Pour les trois groupes, les accords d’Abraham représentent une confortable union d’intérêts. Du côté israélien on peut procéder à l’annexion de la Palestine, tandis que les évangéliques américains peuvent consolider leur prétendue défense de la civilisation occidentale, et les régimes arabes peuvent renforcer leurs capacités militaires et leurs technologies de contrôle de la population. C’est cette coalition de radicaux religieux qui soutient les accords de normalisation.

Israël, le maillon faible

Pourtant, ces accords font face à une menace inattendue. Il a toujours été naïf de penser que ces forces religieuses et politiques resteraient dans un équilibre harmonieux. Or cet équilibre est en train de se rompre en Israël — le seul pays du Proche-Orient doté d’institutions libérales, mais exclusivement pour les juifs. Ainsi, c’est la « démocratie » israélienne même qui est devenue le maillon faible de cet édifice. Les mobilisations de masse récurrentes contre la politique autoritaire de Nétanyahou ont déclenché une crise politique, annonçant un nouveau cycle d’instabilité gouvernementale, avec la possibilité d’élections anticipées et de changement de leadership.
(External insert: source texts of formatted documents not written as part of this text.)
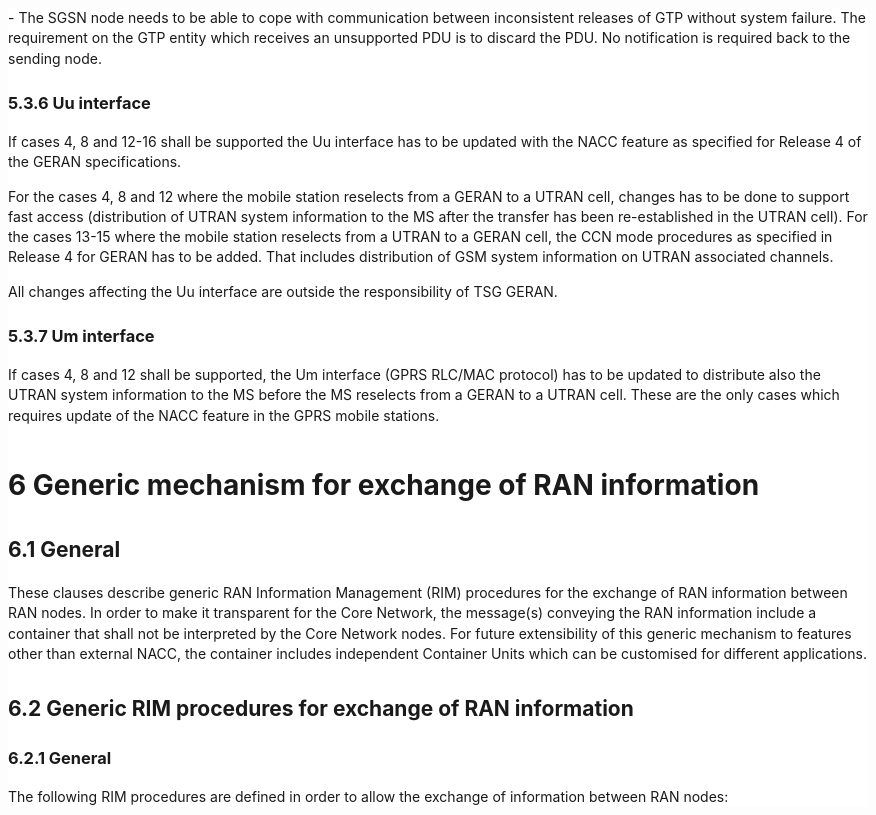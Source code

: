 \- The SGSN node needs to be able to cope with communication between
inconsistent releases of GTP without system failure. The requirement on
the GTP entity which receives an unsupported PDU is to discard the PDU.
No notification is required back to the sending node.

### 5.3.6 Uu interface

If cases 4, 8 and 12-16 shall be supported the Uu interface has to be
updated with the NACC feature as specified for Release 4 of the GERAN
specifications.

For the cases 4, 8 and 12 where the mobile station reselects from a
GERAN to a UTRAN cell, changes has to be done to support fast access
(distribution of UTRAN system information to the MS after the transfer
has been re-established in the UTRAN cell). For the cases 13-15 where
the mobile station reselects from a UTRAN to a GERAN cell, the CCN mode
procedures as specified in Release 4 for GERAN has to be added. That
includes distribution of GSM system information on UTRAN associated
channels.

All changes affecting the Uu interface are outside the responsibility of
TSG GERAN.

### 5.3.7 Um interface

If cases 4, 8 and 12 shall be supported, the Um interface (GPRS RLC/MAC
protocol) has to be updated to distribute also the UTRAN system
information to the MS before the MS reselects from a GERAN to a UTRAN
cell. These are the only cases which requires update of the NACC feature
in the GPRS mobile stations.

6 Generic mechanism for exchange of RAN information
===================================================

6.1 General
-----------

These clauses describe generic RAN Information Management (RIM)
procedures for the exchange of RAN information between RAN nodes. In
order to make it transparent for the Core Network, the message(s)
conveying the RAN information include a container that shall not be
interpreted by the Core Network nodes. For future extensibility of this
generic mechanism to features other than external NACC, the container
includes independent Container Units which can be customised for
different applications.

6.2 Generic RIM procedures for exchange of RAN information
----------------------------------------------------------

### 6.2.1 General

The following RIM procedures are defined in order to allow the exchange
of information between RAN nodes:
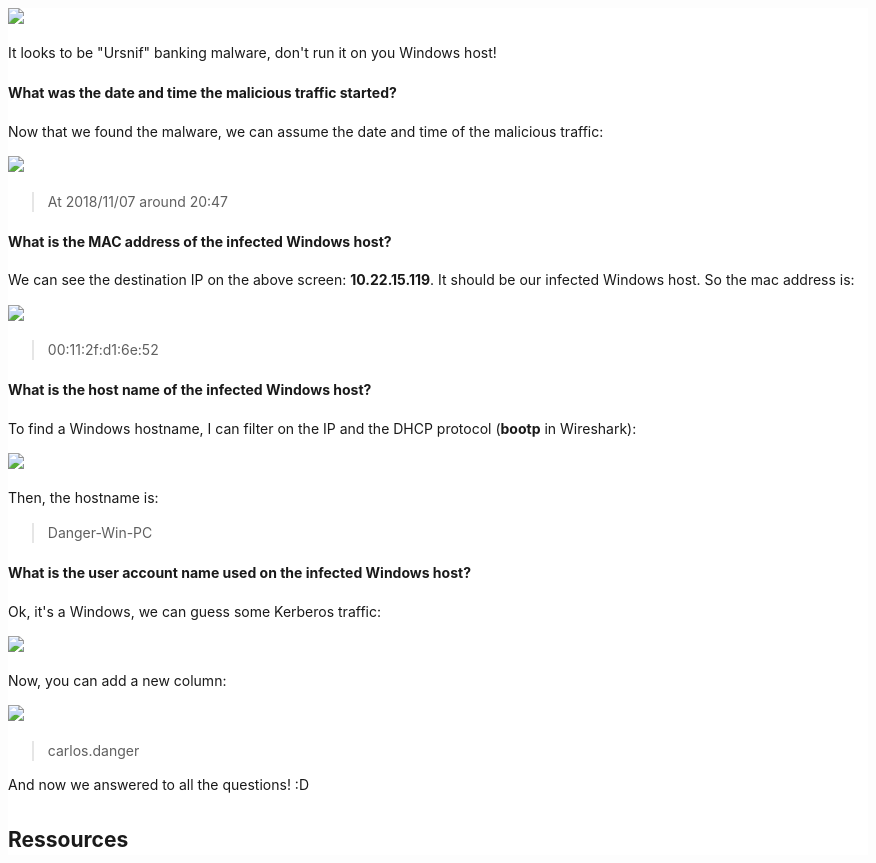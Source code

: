 ![](https://i.imgur.com/jAdnI8N.gif)


It looks to be "Ursnif" banking malware, don't run it on you Windows host!

#### What was the date and time the malicious traffic started?

Now that we found the malware, we can assume the date and time of the malicious traffic:


![](https://i.imgur.com/bETDt1d.png)


> At 2018/11/07 around 20:47

#### What is the MAC address of the infected Windows host?

We can see the destination IP on the above screen: __10.22.15.119__. It should be our infected Windows host. So the mac address is:


![](https://i.imgur.com/AuSZ3Uy.png)


> 00:11:2f:d1:6e:52

#### What is the host name of the infected Windows host?

To find a Windows hostname, I can filter on the IP and the DHCP protocol (__bootp__ in Wireshark):


![](https://i.imgur.com/BxRbGKd.png)


Then, the hostname is:

> Danger-Win-PC

#### What is the user account name used on the infected Windows host?

Ok, it's a Windows, we can guess some Kerberos traffic:


![](https://i.imgur.com/rlg0i4c.png)


Now, you can add a new column:


![](https://i.imgur.com/RaazFrU.gif)


> carlos.danger

And now we answered to all the questions! :D

## Ressources
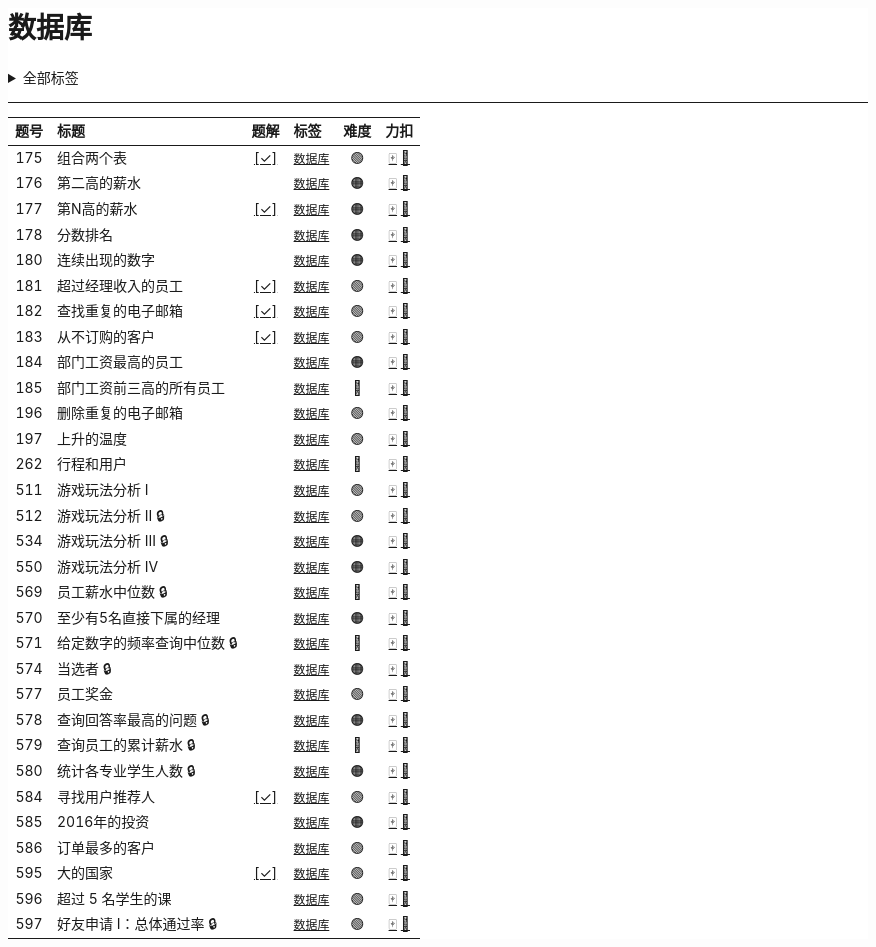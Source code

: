 # 数据库

<details><summary>全部标签</summary></details>

---


| 题号 | 标题 | 题解 | 标签 | 难度 | 力扣 |
| :------: | :------ | :------: | :------ | :------: | :------: |
| 175 | 组合两个表 | [[✓]](/problem/0175.md) |  [`数据库`](/tag/database.md) | 🟢 | [🀄️](https://leetcode.cn/problems/combine-two-tables) [🔗](https://leetcode.com/problems/combine-two-tables) |
| 176 | 第二高的薪水 |  |  [`数据库`](/tag/database.md) | 🟠 | [🀄️](https://leetcode.cn/problems/second-highest-salary) [🔗](https://leetcode.com/problems/second-highest-salary) |
| 177 | 第N高的薪水 | [[✓]](/problem/0177.md) |  [`数据库`](/tag/database.md) | 🟠 | [🀄️](https://leetcode.cn/problems/nth-highest-salary) [🔗](https://leetcode.com/problems/nth-highest-salary) |
| 178 | 分数排名 |  |  [`数据库`](/tag/database.md) | 🟠 | [🀄️](https://leetcode.cn/problems/rank-scores) [🔗](https://leetcode.com/problems/rank-scores) |
| 180 | 连续出现的数字 |  |  [`数据库`](/tag/database.md) | 🟠 | [🀄️](https://leetcode.cn/problems/consecutive-numbers) [🔗](https://leetcode.com/problems/consecutive-numbers) |
| 181 | 超过经理收入的员工 | [[✓]](/problem/0181.md) |  [`数据库`](/tag/database.md) | 🟢 | [🀄️](https://leetcode.cn/problems/employees-earning-more-than-their-managers) [🔗](https://leetcode.com/problems/employees-earning-more-than-their-managers) |
| 182 | 查找重复的电子邮箱 | [[✓]](/problem/0182.md) |  [`数据库`](/tag/database.md) | 🟢 | [🀄️](https://leetcode.cn/problems/duplicate-emails) [🔗](https://leetcode.com/problems/duplicate-emails) |
| 183 | 从不订购的客户 | [[✓]](/problem/0183.md) |  [`数据库`](/tag/database.md) | 🟢 | [🀄️](https://leetcode.cn/problems/customers-who-never-order) [🔗](https://leetcode.com/problems/customers-who-never-order) |
| 184 | 部门工资最高的员工 |  |  [`数据库`](/tag/database.md) | 🟠 | [🀄️](https://leetcode.cn/problems/department-highest-salary) [🔗](https://leetcode.com/problems/department-highest-salary) |
| 185 | 部门工资前三高的所有员工 |  |  [`数据库`](/tag/database.md) | 🔴 | [🀄️](https://leetcode.cn/problems/department-top-three-salaries) [🔗](https://leetcode.com/problems/department-top-three-salaries) |
| 196 | 删除重复的电子邮箱 |  |  [`数据库`](/tag/database.md) | 🟢 | [🀄️](https://leetcode.cn/problems/delete-duplicate-emails) [🔗](https://leetcode.com/problems/delete-duplicate-emails) |
| 197 | 上升的温度 |  |  [`数据库`](/tag/database.md) | 🟢 | [🀄️](https://leetcode.cn/problems/rising-temperature) [🔗](https://leetcode.com/problems/rising-temperature) |
| 262 | 行程和用户 |  |  [`数据库`](/tag/database.md) | 🔴 | [🀄️](https://leetcode.cn/problems/trips-and-users) [🔗](https://leetcode.com/problems/trips-and-users) |
| 511 | 游戏玩法分析 I |  |  [`数据库`](/tag/database.md) | 🟢 | [🀄️](https://leetcode.cn/problems/game-play-analysis-i) [🔗](https://leetcode.com/problems/game-play-analysis-i) |
| 512 | 游戏玩法分析 II 🔒 |  |  [`数据库`](/tag/database.md) | 🟢 | [🀄️](https://leetcode.cn/problems/game-play-analysis-ii) [🔗](https://leetcode.com/problems/game-play-analysis-ii) |
| 534 | 游戏玩法分析 III 🔒 |  |  [`数据库`](/tag/database.md) | 🟠 | [🀄️](https://leetcode.cn/problems/game-play-analysis-iii) [🔗](https://leetcode.com/problems/game-play-analysis-iii) |
| 550 | 游戏玩法分析 IV |  |  [`数据库`](/tag/database.md) | 🟠 | [🀄️](https://leetcode.cn/problems/game-play-analysis-iv) [🔗](https://leetcode.com/problems/game-play-analysis-iv) |
| 569 | 员工薪水中位数 🔒 |  |  [`数据库`](/tag/database.md) | 🔴 | [🀄️](https://leetcode.cn/problems/median-employee-salary) [🔗](https://leetcode.com/problems/median-employee-salary) |
| 570 | 至少有5名直接下属的经理 |  |  [`数据库`](/tag/database.md) | 🟠 | [🀄️](https://leetcode.cn/problems/managers-with-at-least-5-direct-reports) [🔗](https://leetcode.com/problems/managers-with-at-least-5-direct-reports) |
| 571 | 给定数字的频率查询中位数 🔒 |  |  [`数据库`](/tag/database.md) | 🔴 | [🀄️](https://leetcode.cn/problems/find-median-given-frequency-of-numbers) [🔗](https://leetcode.com/problems/find-median-given-frequency-of-numbers) |
| 574 | 当选者 🔒 |  |  [`数据库`](/tag/database.md) | 🟠 | [🀄️](https://leetcode.cn/problems/winning-candidate) [🔗](https://leetcode.com/problems/winning-candidate) |
| 577 | 员工奖金 |  |  [`数据库`](/tag/database.md) | 🟢 | [🀄️](https://leetcode.cn/problems/employee-bonus) [🔗](https://leetcode.com/problems/employee-bonus) |
| 578 | 查询回答率最高的问题 🔒 |  |  [`数据库`](/tag/database.md) | 🟠 | [🀄️](https://leetcode.cn/problems/get-highest-answer-rate-question) [🔗](https://leetcode.com/problems/get-highest-answer-rate-question) |
| 579 | 查询员工的累计薪水 🔒 |  |  [`数据库`](/tag/database.md) | 🔴 | [🀄️](https://leetcode.cn/problems/find-cumulative-salary-of-an-employee) [🔗](https://leetcode.com/problems/find-cumulative-salary-of-an-employee) |
| 580 | 统计各专业学生人数 🔒 |  |  [`数据库`](/tag/database.md) | 🟠 | [🀄️](https://leetcode.cn/problems/count-student-number-in-departments) [🔗](https://leetcode.com/problems/count-student-number-in-departments) |
| 584 | 寻找用户推荐人 | [[✓]](/problem/0584.md) |  [`数据库`](/tag/database.md) | 🟢 | [🀄️](https://leetcode.cn/problems/find-customer-referee) [🔗](https://leetcode.com/problems/find-customer-referee) |
| 585 | 2016年的投资 |  |  [`数据库`](/tag/database.md) | 🟠 | [🀄️](https://leetcode.cn/problems/investments-in-2016) [🔗](https://leetcode.com/problems/investments-in-2016) |
| 586 | 订单最多的客户 |  |  [`数据库`](/tag/database.md) | 🟢 | [🀄️](https://leetcode.cn/problems/customer-placing-the-largest-number-of-orders) [🔗](https://leetcode.com/problems/customer-placing-the-largest-number-of-orders) |
| 595 | 大的国家 | [[✓]](/problem/0595.md) |  [`数据库`](/tag/database.md) | 🟢 | [🀄️](https://leetcode.cn/problems/big-countries) [🔗](https://leetcode.com/problems/big-countries) |
| 596 | 超过 5 名学生的课 |  |  [`数据库`](/tag/database.md) | 🟢 | [🀄️](https://leetcode.cn/problems/classes-more-than-5-students) [🔗](https://leetcode.com/problems/classes-more-than-5-students) |
| 597 | 好友申请 I：总体通过率 🔒 |  |  [`数据库`](/tag/database.md) | 🟢 | [🀄️](https://leetcode.cn/problems/friend-requests-i-overall-acceptance-rate) [🔗](https://leetcode.com/problems/friend-requests-i-overall-acceptance-rate) |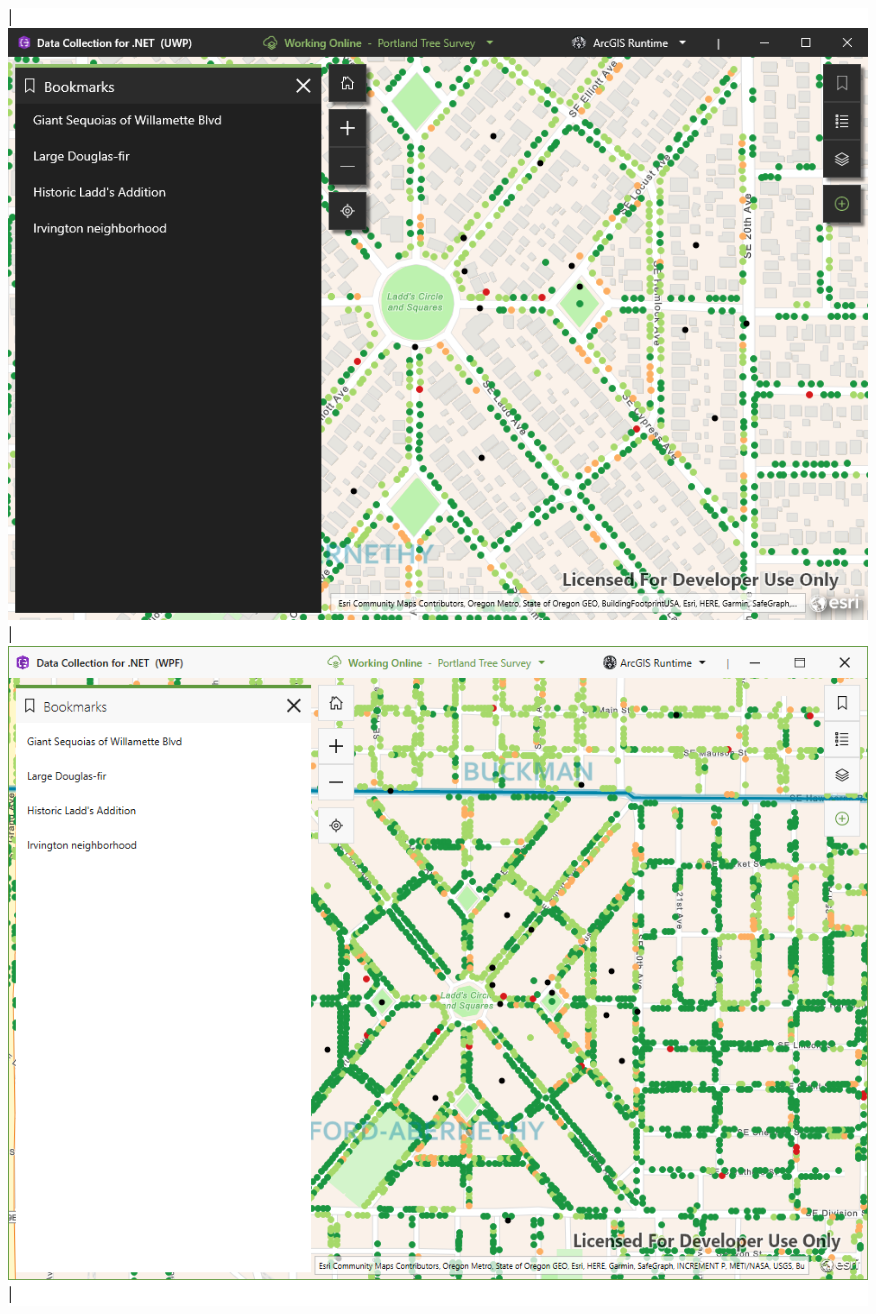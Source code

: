 | ![Screenshot showing bookmarks panel on UWP](/docs/images/component-bookmarks-uwp.png) | ![Screenshot showing bookmarks panel on WPF](/docs/images/component-bookmarks.png) |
Ces manifestations contre la nature de plus en plus exclusive et abusive de l’État israélien laissent entrevoir des contradictions plus profondes au sein de la nouvelle alliance religieuse. Les sionistes radicaux n’hésitent pas à s’en prendre aux chrétiens, comme à Jérusalem, avec la complicité des institutions judiciaires et policières du pays. Mais ils doivent également affronter une autre réalité : à l’extérieur, les chrétiens évangéliques considèrent Israël comme une simple étape sur la voie du retour du Messie et ne sont pas concernés par la pérennité d’un État juif. De même, les attaques répétées des sionistes radicaux contre la mosquée Al-Aqsa symbolisent non seulement la dépossession de la Palestine, mais une agression spirituelle contre la foi de tout le monde musulman et donc contre toute idée de coalition des religions. En ce sens, c’est tout le cadre régional créé par les accords d’Abraham qui risque de s’effondrer sous le poids de ses propres paradoxes.